:: Dataset extract

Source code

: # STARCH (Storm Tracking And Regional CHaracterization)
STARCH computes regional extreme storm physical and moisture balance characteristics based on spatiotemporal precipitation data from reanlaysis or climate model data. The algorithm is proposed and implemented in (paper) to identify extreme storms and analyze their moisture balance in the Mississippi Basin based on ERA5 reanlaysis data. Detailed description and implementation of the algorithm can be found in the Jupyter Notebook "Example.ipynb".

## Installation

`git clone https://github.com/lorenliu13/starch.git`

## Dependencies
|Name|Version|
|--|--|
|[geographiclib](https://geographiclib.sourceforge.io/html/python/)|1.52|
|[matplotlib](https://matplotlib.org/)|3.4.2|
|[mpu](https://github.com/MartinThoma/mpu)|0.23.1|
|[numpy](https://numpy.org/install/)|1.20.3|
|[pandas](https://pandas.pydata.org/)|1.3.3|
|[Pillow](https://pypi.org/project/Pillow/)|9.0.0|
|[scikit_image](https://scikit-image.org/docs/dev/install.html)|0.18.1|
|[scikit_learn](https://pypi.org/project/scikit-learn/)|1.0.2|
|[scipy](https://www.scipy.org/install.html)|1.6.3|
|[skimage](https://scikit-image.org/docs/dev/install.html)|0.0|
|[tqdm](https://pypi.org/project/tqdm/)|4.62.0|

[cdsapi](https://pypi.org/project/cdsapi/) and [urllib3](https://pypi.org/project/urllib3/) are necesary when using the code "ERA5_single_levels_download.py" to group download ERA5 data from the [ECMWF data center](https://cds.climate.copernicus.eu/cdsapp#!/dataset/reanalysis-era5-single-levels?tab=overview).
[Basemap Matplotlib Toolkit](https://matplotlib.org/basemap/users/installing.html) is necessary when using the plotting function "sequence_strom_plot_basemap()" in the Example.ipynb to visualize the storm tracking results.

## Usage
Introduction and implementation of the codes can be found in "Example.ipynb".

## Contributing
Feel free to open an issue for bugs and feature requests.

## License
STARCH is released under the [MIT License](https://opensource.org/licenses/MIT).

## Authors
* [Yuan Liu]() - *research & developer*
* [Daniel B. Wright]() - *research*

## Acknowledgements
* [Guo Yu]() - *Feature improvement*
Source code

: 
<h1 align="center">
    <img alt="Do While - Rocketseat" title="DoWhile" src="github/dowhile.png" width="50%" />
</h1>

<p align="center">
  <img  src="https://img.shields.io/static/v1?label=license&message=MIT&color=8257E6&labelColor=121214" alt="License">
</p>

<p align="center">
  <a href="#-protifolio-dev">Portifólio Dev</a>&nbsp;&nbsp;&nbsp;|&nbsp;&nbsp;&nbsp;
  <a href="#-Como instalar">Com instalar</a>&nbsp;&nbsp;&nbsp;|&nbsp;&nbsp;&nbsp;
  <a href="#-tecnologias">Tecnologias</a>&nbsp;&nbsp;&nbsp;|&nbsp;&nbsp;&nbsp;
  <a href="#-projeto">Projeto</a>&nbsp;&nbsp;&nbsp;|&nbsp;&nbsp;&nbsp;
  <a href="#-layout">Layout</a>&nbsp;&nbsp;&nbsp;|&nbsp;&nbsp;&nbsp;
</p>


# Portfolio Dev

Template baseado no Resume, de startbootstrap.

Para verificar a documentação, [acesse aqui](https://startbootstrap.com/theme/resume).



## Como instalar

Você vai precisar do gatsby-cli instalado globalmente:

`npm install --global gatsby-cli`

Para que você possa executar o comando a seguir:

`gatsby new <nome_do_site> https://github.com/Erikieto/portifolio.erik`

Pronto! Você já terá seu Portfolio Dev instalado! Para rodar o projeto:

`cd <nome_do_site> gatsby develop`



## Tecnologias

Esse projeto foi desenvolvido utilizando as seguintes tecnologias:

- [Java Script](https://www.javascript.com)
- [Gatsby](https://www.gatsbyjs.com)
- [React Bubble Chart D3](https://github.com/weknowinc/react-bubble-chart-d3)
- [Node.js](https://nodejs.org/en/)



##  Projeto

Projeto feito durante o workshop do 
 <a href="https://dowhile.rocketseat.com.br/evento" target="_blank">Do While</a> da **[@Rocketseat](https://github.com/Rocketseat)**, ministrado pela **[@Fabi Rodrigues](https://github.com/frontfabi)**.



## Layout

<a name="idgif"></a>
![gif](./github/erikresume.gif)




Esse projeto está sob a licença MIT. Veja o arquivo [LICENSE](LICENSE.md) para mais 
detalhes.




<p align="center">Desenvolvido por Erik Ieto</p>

::::

Each line above that contains the word "docs" should be returned.

|[scikit_image](https://scikit-image.org/docs/dev/install.html)|0.18.1|
|[skimage](https://scikit-image.org/docs/dev/install.html)|0.0|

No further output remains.